Rata-rata harian volume perdagangan bursa juga meningkat 38,30% menjadi 27,713 miliar saham dari 2039 miliar saham pada pekan sebelumnya.

Rata-rata volume perdagangan harian bursa meningkat 10,45% menjadi 1.549.235 dari 1.402.599 pada akhir pekan lalu.

Investor asing melakukan pembelian bersih sebesar Rp 315,5 triliun pada Jumat 3 Juni 2022. Sepanjang 2022, investor asing mencatatkan pembelian bersih sebesar Rp 65.723 miliar.

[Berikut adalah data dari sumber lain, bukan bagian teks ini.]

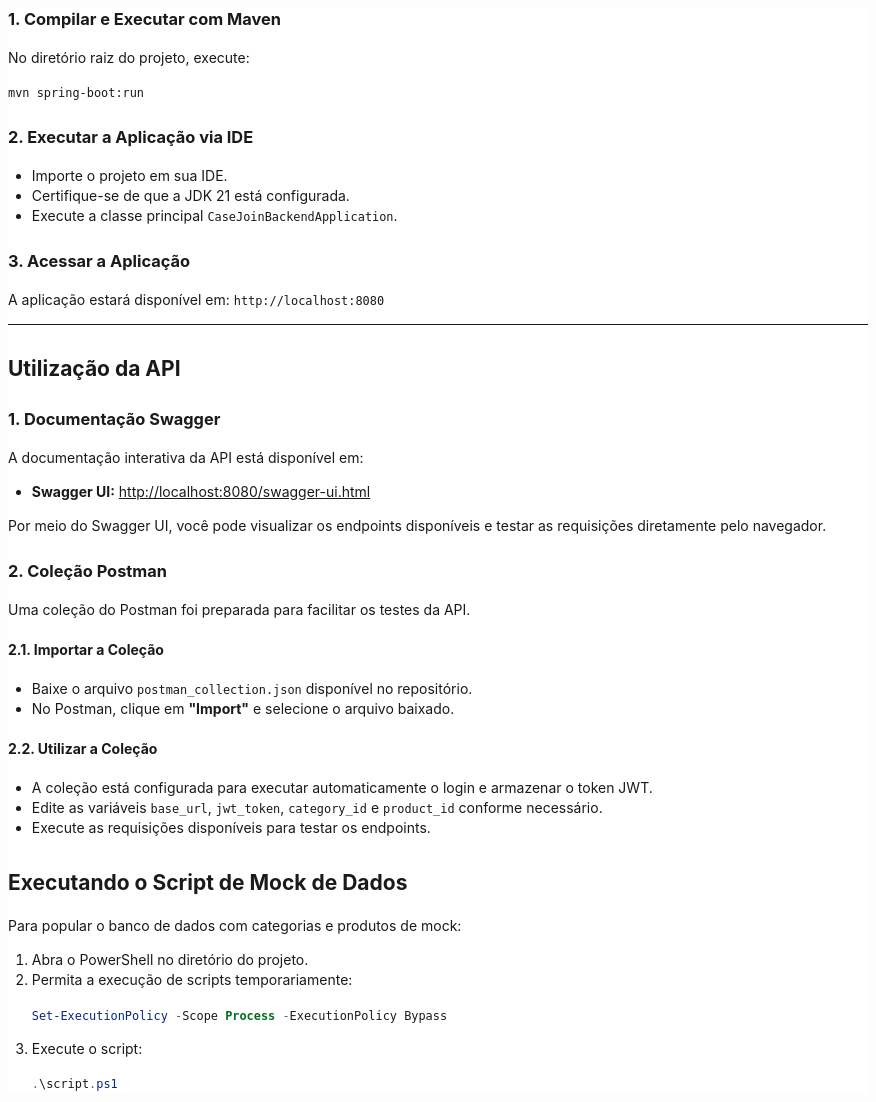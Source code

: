 ### 1. Compilar e Executar com Maven

No diretório raiz do projeto, execute:

```bash
mvn spring-boot:run
```

### 2. Executar a Aplicação via IDE

- Importe o projeto em sua IDE.
- Certifique-se de que a JDK 21 está configurada.
- Execute a classe principal `CaseJoinBackendApplication`.

### 3. Acessar a Aplicação

A aplicação estará disponível em: `http://localhost:8080`

---

## Utilização da API

### 1. Documentação Swagger

A documentação interativa da API está disponível em:

- **Swagger UI:** [http://localhost:8080/swagger-ui.html](http://localhost:8080/swagger-ui.html)

Por meio do Swagger UI, você pode visualizar os endpoints disponíveis e testar as requisições diretamente pelo navegador.

### 2. Coleção Postman

Uma coleção do Postman foi preparada para facilitar os testes da API.

#### 2.1. Importar a Coleção

- Baixe o arquivo `postman_collection.json` disponível no repositório.
- No Postman, clique em **"Import"** e selecione o arquivo baixado.

#### 2.2. Utilizar a Coleção

- A coleção está configurada para executar automaticamente o login e armazenar o token JWT.
- Edite as variáveis `base_url`, `jwt_token`, `category_id` e `product_id` conforme necessário.
- Execute as requisições disponíveis para testar os endpoints.

## Executando o Script de Mock de Dados

Para popular o banco de dados com categorias e produtos de mock:

1. Abra o PowerShell no diretório do projeto.
2. Permita a execução de scripts temporariamente:
   ```powershell
   Set-ExecutionPolicy -Scope Process -ExecutionPolicy Bypass
   ```
3. Execute o script:
   ```powershell
   .\script.ps1
   ```
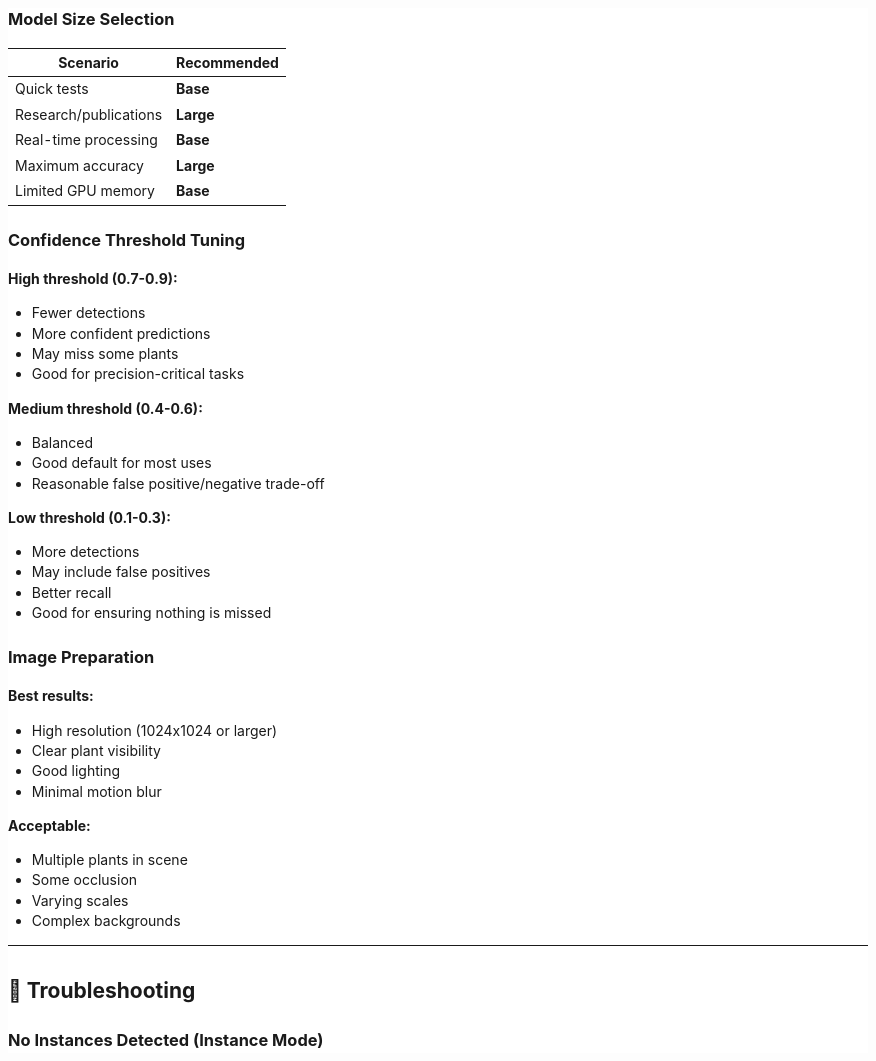 ### Model Size Selection

| Scenario | Recommended |
|----------|-------------|
| Quick tests | **Base** |
| Research/publications | **Large** |
| Real-time processing | **Base** |
| Maximum accuracy | **Large** |
| Limited GPU memory | **Base** |

### Confidence Threshold Tuning

**High threshold (0.7-0.9):**
- Fewer detections
- More confident predictions
- May miss some plants
- Good for precision-critical tasks

**Medium threshold (0.4-0.6):**
- Balanced
- Good default for most uses
- Reasonable false positive/negative trade-off

**Low threshold (0.1-0.3):**
- More detections
- May include false positives
- Better recall
- Good for ensuring nothing is missed

### Image Preparation

**Best results:**
- High resolution (1024x1024 or larger)
- Clear plant visibility
- Good lighting
- Minimal motion blur

**Acceptable:**
- Multiple plants in scene
- Some occlusion
- Varying scales
- Complex backgrounds

---

## 🔧 Troubleshooting

### No Instances Detected (Instance Mode)
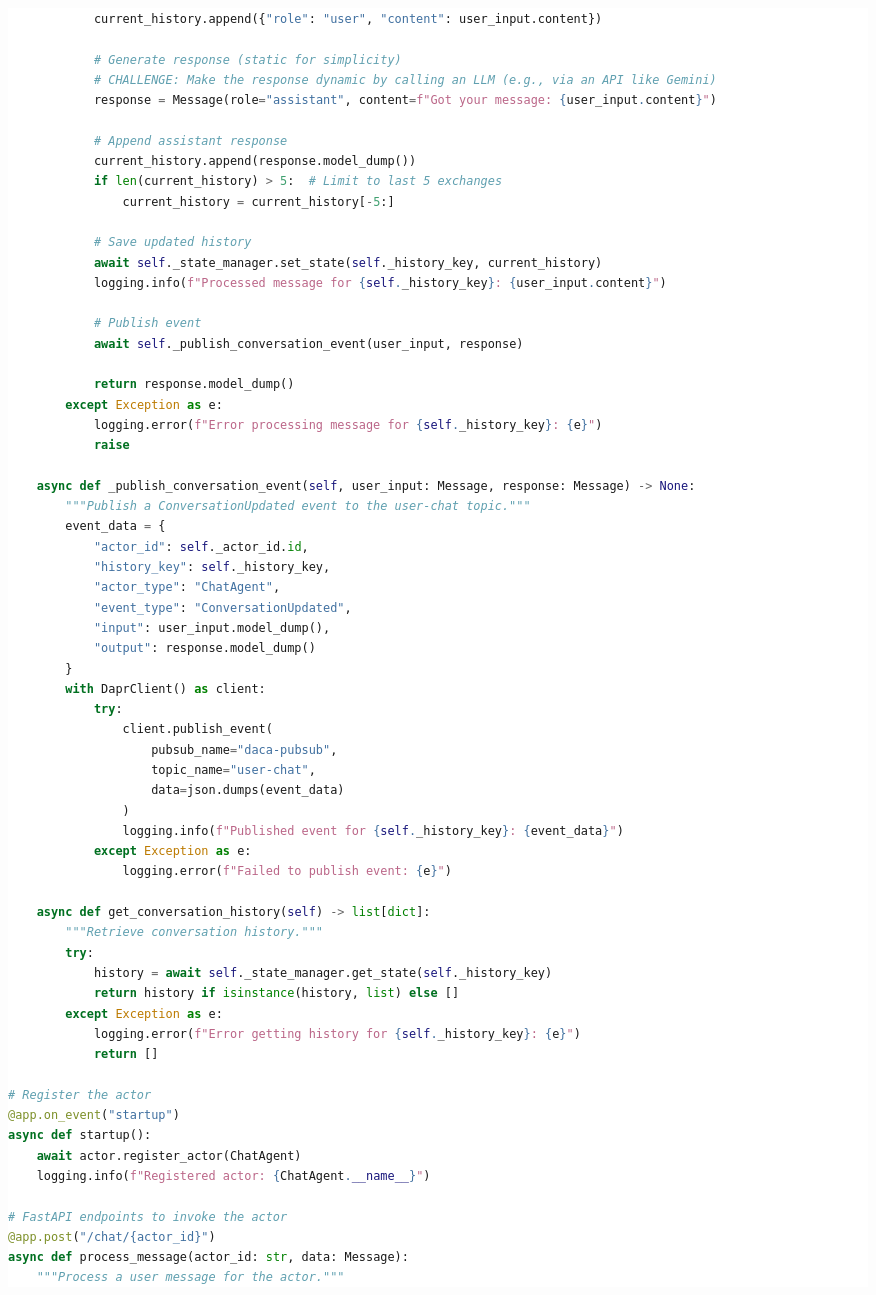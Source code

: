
 ```python
            current_history.append({"role": "user", "content": user_input.content})
            
            # Generate response (static for simplicity)
            # CHALLENGE: Make the response dynamic by calling an LLM (e.g., via an API like Gemini)
            response = Message(role="assistant", content=f"Got your message: {user_input.content}")
            
            # Append assistant response
            current_history.append(response.model_dump())
            if len(current_history) > 5:  # Limit to last 5 exchanges
                current_history = current_history[-5:]
            
            # Save updated history
            await self._state_manager.set_state(self._history_key, current_history)
            logging.info(f"Processed message for {self._history_key}: {user_input.content}")
            
            # Publish event
            await self._publish_conversation_event(user_input, response)
            
            return response.model_dump()
        except Exception as e:
            logging.error(f"Error processing message for {self._history_key}: {e}")
            raise

    async def _publish_conversation_event(self, user_input: Message, response: Message) -> None:
        """Publish a ConversationUpdated event to the user-chat topic."""
        event_data = {
            "actor_id": self._actor_id.id,
            "history_key": self._history_key,
            "actor_type": "ChatAgent",
            "event_type": "ConversationUpdated",
            "input": user_input.model_dump(),
            "output": response.model_dump()
        }
        with DaprClient() as client:
            try:
                client.publish_event(
                    pubsub_name="daca-pubsub",
                    topic_name="user-chat",
                    data=json.dumps(event_data)
                )
                logging.info(f"Published event for {self._history_key}: {event_data}")
            except Exception as e:
                logging.error(f"Failed to publish event: {e}")

    async def get_conversation_history(self) -> list[dict]:
        """Retrieve conversation history."""
        try:
            history = await self._state_manager.get_state(self._history_key)
            return history if isinstance(history, list) else []
        except Exception as e:
            logging.error(f"Error getting history for {self._history_key}: {e}")
            return []

# Register the actor
@app.on_event("startup")
async def startup():
    await actor.register_actor(ChatAgent)
    logging.info(f"Registered actor: {ChatAgent.__name__}")

# FastAPI endpoints to invoke the actor
@app.post("/chat/{actor_id}")
async def process_message(actor_id: str, data: Message):
    """Process a user message for the actor."""
```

Hrditia Wikasana, Analis BTMNC Securitas, mengatakan penguatan IHSG lebih banyak dipengaruhi oleh pergerakan global, khususnya pasar saham AS yang positif. Seminggu lagi, pembelian investor asing sebesar Rs 6,12 triliun terangkat ke level IHSG.

Ia menambahkan, penguatan IHSG terlebih dahulu menguji area resistance di 7.267 kemudian support di 7.033. “Pekan depan, data cadangan devisa dan indeks kepercayaan konsumen (IKK) akan dirilis,” katanya.

Tinggalkan Balasan

Alamat email Anda tidak akan dipublikasikan.